• **EXERCISE AIM**
When you reach the line containing "resellers (with search)", stop after it; until then, copy each line of the listing exactly, starting with the first.
[Opening PROVIDED MATERIAL section]
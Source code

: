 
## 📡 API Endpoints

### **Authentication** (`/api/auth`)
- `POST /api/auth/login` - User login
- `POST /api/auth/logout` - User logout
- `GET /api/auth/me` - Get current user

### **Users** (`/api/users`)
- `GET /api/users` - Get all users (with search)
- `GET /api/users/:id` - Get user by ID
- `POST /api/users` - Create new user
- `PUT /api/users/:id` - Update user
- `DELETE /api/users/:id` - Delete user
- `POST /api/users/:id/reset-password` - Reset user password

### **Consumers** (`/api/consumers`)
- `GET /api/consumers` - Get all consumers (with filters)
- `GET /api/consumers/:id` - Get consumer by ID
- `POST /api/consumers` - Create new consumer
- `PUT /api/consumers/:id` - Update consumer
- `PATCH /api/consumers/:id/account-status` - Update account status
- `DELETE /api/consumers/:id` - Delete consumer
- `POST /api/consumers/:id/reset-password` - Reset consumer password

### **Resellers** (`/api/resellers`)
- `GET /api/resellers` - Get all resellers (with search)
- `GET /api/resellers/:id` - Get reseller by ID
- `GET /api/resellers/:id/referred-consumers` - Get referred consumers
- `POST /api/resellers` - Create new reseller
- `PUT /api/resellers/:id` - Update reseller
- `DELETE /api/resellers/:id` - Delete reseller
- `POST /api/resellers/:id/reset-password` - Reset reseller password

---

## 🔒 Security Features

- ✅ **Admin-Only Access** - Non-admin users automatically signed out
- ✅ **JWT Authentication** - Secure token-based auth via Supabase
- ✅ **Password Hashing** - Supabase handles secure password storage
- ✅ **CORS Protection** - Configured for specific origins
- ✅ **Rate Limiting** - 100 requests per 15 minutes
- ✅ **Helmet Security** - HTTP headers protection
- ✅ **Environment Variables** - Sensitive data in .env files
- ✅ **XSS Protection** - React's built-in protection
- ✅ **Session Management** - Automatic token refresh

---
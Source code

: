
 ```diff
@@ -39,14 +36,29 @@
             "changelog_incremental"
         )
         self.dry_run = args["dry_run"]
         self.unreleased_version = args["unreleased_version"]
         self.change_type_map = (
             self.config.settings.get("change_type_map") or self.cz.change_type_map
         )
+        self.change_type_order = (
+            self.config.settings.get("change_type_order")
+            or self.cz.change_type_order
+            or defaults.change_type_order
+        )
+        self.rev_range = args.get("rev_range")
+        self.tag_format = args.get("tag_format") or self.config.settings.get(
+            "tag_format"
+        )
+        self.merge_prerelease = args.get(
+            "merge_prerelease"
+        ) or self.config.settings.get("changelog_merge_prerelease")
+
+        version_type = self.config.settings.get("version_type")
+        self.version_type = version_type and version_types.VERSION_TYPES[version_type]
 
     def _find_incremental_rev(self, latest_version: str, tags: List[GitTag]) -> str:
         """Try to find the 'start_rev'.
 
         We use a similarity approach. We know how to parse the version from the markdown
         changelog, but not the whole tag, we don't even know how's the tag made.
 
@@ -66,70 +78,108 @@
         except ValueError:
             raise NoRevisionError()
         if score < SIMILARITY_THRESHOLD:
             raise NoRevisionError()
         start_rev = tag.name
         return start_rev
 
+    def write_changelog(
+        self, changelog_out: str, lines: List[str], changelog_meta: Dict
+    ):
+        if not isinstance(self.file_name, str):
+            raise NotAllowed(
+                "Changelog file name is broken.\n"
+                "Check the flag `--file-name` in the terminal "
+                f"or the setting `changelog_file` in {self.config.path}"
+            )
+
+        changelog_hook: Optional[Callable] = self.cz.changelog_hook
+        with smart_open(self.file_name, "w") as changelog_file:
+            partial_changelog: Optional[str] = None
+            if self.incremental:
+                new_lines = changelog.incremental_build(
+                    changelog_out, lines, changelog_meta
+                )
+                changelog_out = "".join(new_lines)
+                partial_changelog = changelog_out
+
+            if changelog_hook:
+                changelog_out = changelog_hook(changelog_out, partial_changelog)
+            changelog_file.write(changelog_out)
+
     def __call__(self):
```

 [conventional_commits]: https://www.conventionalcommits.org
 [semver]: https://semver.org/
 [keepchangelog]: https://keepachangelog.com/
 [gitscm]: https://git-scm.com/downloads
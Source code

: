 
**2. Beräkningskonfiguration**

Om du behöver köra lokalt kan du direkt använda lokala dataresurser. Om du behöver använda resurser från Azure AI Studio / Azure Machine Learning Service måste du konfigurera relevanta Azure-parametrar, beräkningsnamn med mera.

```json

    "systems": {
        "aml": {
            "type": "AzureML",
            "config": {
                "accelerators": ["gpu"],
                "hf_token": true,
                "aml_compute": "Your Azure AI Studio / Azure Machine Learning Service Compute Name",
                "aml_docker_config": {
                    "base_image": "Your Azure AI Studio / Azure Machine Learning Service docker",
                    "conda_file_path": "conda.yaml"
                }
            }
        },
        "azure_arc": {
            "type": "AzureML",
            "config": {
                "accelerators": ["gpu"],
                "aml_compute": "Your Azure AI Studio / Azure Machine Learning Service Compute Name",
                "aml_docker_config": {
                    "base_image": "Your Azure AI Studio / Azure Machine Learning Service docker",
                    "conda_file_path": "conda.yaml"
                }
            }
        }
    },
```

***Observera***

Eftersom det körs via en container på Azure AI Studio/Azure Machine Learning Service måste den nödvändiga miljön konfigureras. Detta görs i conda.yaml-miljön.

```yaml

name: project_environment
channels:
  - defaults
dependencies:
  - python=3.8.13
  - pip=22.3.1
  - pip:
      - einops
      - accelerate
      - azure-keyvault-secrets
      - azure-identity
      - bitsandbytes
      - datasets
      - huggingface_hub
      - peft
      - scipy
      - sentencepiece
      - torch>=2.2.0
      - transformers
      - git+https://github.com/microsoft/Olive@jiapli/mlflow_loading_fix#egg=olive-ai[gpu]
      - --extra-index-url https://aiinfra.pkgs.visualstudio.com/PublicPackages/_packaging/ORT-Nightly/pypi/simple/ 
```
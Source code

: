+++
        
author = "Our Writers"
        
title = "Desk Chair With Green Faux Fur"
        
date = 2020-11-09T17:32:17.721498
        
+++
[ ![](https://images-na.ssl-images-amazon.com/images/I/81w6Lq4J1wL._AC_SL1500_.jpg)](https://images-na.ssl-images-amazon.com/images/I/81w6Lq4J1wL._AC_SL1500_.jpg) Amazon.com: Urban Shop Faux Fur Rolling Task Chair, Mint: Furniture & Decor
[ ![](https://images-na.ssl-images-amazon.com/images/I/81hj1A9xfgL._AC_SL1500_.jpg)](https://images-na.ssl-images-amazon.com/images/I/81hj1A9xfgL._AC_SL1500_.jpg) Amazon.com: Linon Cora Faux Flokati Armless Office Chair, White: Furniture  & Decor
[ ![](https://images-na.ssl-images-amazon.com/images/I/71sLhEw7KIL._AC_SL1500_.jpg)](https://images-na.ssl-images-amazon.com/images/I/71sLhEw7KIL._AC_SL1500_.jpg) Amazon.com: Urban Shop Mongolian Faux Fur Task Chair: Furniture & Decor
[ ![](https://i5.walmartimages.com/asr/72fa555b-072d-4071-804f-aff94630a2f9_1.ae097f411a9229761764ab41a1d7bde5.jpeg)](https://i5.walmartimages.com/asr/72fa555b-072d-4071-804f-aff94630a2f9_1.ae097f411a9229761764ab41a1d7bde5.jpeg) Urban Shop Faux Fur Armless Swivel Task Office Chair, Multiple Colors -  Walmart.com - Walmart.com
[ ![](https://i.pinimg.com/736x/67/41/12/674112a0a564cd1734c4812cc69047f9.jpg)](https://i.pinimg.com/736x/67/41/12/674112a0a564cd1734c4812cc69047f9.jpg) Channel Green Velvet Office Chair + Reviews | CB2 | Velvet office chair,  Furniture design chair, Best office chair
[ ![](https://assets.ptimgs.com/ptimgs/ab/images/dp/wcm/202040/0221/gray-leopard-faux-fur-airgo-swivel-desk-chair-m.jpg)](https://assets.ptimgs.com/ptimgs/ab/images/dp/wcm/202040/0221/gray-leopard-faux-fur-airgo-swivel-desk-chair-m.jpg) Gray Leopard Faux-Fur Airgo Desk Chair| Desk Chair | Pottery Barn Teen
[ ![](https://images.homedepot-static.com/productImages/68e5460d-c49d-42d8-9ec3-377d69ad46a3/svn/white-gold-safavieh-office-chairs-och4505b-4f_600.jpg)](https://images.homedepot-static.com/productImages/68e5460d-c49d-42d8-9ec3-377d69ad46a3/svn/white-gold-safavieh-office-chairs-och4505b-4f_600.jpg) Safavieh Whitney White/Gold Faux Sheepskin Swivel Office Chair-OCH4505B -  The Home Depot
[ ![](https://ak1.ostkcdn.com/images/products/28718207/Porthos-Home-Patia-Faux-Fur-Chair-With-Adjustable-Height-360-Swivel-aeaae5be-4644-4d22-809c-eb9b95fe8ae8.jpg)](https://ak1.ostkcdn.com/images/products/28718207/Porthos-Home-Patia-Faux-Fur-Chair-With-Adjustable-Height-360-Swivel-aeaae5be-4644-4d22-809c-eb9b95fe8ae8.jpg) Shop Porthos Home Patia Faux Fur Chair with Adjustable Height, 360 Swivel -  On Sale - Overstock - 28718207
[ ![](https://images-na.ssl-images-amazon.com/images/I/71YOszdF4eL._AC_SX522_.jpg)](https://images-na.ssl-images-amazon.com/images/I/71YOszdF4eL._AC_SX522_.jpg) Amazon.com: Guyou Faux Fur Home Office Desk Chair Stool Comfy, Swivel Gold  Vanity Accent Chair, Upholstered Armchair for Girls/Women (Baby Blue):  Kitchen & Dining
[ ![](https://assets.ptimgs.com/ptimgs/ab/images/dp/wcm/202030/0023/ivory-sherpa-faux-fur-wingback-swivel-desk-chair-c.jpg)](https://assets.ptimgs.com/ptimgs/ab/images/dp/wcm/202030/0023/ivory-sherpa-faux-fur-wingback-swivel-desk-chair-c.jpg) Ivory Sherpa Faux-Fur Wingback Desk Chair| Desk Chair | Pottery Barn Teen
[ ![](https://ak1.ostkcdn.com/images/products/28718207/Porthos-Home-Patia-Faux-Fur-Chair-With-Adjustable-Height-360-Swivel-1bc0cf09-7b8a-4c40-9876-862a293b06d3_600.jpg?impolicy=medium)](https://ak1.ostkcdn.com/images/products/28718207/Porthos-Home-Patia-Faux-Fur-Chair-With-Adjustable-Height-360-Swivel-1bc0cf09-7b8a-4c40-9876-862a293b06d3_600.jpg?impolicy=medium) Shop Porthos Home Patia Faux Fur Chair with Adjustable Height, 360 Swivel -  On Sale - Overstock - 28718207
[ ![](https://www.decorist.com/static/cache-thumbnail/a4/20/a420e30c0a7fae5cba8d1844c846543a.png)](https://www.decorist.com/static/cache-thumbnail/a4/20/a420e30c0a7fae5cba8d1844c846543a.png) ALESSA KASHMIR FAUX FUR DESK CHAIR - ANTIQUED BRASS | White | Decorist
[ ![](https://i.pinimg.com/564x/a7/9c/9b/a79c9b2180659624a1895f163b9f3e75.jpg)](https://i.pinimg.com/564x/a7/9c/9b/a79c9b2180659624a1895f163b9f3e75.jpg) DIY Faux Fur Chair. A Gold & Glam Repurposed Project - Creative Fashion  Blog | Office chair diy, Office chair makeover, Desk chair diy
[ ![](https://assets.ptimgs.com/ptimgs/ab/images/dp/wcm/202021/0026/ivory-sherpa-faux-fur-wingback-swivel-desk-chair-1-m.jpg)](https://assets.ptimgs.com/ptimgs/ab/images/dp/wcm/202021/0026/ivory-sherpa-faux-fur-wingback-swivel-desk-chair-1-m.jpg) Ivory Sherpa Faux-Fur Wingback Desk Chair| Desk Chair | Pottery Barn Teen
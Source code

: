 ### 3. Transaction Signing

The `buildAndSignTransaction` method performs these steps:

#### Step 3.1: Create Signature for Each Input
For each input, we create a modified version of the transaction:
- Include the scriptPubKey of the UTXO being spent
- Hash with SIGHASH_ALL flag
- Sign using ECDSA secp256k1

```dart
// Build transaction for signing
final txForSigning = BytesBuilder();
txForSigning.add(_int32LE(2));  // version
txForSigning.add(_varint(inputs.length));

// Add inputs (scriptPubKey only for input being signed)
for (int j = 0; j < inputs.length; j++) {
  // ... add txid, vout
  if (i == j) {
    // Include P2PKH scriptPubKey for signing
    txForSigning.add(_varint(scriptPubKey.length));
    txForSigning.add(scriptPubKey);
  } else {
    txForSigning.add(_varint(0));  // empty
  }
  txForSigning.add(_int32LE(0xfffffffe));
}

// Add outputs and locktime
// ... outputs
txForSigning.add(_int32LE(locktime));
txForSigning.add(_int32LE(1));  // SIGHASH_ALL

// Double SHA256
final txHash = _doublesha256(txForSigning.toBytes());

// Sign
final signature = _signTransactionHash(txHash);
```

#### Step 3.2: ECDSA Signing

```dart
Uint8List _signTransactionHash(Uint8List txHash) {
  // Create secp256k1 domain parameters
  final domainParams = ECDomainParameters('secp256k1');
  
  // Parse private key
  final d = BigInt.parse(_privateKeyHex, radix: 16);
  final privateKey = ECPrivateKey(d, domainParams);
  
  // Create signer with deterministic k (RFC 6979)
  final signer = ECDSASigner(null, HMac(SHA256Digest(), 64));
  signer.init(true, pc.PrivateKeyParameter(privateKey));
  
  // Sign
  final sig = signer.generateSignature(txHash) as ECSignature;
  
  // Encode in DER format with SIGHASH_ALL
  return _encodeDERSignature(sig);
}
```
[Closing PROVIDED MATERIAL section]
• **ANSWER SECTION**
Source code

: 
## 📡 API Endpoints

### **Authentication** (`/api/auth`)
- `POST /api/auth/login` - User login
- `POST /api/auth/logout` - User logout
- `GET /api/auth/me` - Get current user

### **Users** (`/api/users`)
- `GET /api/users` - Get all users (with search)
- `GET /api/users/:id` - Get user by ID
- `POST /api/users` - Create new user
- `PUT /api/users/:id` - Update user
- `DELETE /api/users/:id` - Delete user
- `POST /api/users/:id/reset-password` - Reset user password

### **Consumers** (`/api/consumers`)
- `GET /api/consumers` - Get all consumers (with filters)
- `GET /api/consumers/:id` - Get consumer by ID
- `POST /api/consumers` - Create new consumer
- `PUT /api/consumers/:id` - Update consumer
- `PATCH /api/consumers/:id/account-status` - Update account status
- `DELETE /api/consumers/:id` - Delete consumer
- `POST /api/consumers/:id/reset-password` - Reset consumer password

### **Resellers** (`/api/resellers`)
- `GET /api/resellers` - Get all resellers (with search)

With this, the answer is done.